21.9.15

Onde é este lugar?

Bunnyranch, “Where Am I, Where Are You”, in https://www.youtube.com/watch?v=rYvzUcIOONQ
Não sabia se era pesadelo, ou se os sentidos estavam de atalaia. Desconfiava que o lugar onde estava era familiar. Não se lembrava de ter viajado na véspera. Estranhamente, por mais que errasse pelas ruas apinhadas de gente, não as reconhecia – ruas e gente. Estava com a impressão de ter arrimado a um lugar desconhecido.
Nada contra os lugares desconhecidos. Oxalá pudesse viajar mais para retirar muitos lugares do arcabouço do desconhecimento. A perplexidade de estar num sítio sem pertencer à moldura das memórias e sem saber como lá foi parar calibrava as interrogações que surgiam, férteis e repetidas. Que lugar era aquele? Como fora aqui parar? A falta de lembrança era sobre o conhecimento do lugar, ou sobre a viagem de que não se lembrava de ter empreendido? Estaria doente – uma amnésia, ou uma daquelas afeções temporárias que limpam a memória recente mercê de uma droga qualquer que lhe fora administrada sem ele saber?
Começou por sondar a geografia do lugar, a começar pelo começo primeiro: o idioma que ali se falava. Era ininteligível.

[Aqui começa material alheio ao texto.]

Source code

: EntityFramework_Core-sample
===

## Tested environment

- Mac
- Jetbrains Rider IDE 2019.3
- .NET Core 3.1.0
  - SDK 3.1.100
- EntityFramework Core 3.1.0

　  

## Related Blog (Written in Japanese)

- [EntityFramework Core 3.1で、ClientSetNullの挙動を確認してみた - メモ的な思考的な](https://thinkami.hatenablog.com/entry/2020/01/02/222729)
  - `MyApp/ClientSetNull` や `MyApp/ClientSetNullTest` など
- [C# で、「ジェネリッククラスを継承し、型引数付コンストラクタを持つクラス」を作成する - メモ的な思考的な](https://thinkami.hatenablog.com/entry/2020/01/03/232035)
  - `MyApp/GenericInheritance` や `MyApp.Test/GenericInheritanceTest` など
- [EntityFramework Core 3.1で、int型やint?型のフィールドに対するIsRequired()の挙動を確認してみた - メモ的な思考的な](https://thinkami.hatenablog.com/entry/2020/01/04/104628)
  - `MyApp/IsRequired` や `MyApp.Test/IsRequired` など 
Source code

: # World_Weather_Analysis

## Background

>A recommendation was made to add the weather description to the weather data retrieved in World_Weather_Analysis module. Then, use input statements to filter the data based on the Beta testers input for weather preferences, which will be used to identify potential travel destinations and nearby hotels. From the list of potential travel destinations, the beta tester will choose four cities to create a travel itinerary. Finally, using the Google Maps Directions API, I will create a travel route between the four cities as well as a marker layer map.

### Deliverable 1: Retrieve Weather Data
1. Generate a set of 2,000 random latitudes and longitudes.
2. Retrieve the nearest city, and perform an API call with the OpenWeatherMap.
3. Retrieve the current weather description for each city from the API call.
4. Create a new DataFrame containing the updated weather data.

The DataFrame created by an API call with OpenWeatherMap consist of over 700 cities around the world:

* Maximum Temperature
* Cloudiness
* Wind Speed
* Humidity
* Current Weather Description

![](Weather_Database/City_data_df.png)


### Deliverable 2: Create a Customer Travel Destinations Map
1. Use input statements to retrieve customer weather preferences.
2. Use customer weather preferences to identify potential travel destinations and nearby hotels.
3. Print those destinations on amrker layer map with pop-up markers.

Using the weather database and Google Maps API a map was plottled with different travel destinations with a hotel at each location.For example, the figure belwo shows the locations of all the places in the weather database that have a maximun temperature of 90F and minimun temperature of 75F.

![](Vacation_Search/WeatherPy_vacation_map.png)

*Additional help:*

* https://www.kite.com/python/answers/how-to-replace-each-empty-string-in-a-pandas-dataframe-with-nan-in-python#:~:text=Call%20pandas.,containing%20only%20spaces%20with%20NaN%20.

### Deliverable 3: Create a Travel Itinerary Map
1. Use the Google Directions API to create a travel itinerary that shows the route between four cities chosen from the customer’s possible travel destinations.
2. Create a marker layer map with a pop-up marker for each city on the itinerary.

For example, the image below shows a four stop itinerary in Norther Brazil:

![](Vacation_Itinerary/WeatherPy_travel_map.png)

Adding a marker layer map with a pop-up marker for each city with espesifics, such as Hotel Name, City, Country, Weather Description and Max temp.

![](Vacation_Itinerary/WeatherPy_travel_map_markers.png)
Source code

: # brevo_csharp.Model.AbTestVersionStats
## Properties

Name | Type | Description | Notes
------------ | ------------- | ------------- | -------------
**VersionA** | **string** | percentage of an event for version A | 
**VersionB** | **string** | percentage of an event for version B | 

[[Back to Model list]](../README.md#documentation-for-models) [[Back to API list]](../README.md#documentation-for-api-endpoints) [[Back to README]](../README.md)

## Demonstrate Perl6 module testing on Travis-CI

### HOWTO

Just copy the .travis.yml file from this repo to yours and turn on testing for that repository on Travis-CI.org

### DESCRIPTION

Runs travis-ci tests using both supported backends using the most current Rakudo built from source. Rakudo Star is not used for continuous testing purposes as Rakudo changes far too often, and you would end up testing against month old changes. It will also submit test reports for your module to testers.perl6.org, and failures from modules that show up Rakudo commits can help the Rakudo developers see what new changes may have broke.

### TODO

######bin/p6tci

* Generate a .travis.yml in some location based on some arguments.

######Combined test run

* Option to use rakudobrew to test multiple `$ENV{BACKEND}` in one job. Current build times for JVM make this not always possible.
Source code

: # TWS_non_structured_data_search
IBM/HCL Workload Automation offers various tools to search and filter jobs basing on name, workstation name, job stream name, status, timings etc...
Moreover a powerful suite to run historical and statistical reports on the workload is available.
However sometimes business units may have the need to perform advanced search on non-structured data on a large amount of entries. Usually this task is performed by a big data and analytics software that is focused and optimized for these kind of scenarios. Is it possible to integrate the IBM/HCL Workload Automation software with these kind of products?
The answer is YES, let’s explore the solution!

Não conseguia reconhecer sequer os sons gatafunhados pelos habitantes daquele lugar. Nem ler o que estava escrito nos outdoors, nas ementas dos restaurantes, nos jornais afixados nos quiosques. Podia perguntar à primeira pessoa que passasse que lugar era aquele, nem que fosse por linguagem gestual (à falta de se entenderem num idioma comum). Um contumaz silêncio apoderou-se, porém. Não conseguia abrir a boca quando queria pronunciar palavras. Talvez fosse medo que o tomassem por louco, pois quem não sabe onde está padece desse mal (diz-se).
Procurou na toponímia pistas para o dilema. Em vão. As perguntas continuavam a contaminar o pensamento: como iria sair daquele lugar? Como haveria de regressar, se nem sequer se lembrava de como lá chegou? E a pior das perguntas existenciais (até então): qual era a sua terra? Achou-se nómada constante. Não se sabia de lugar algum. Nem conseguia tirar as medidas aos lugares por onde arrastava o corpo. Podia ser que todos os lugares tivessem perdido o nome. Podia ser que as pessoas vivessem em lugares diferentes sem saberem que havia uma pertença. Ninguém falava com ninguém. O silêncio assassino multiplicava os sinais de apoplexia, que sentia nas imediações de si mesmo.
Desdramatizou: só podia ser um pesadelo. O sono, quando levantasse a cancela, trataria de tirar a máscara ao pesadelo interminável. E se o sono fosse imorredoiro?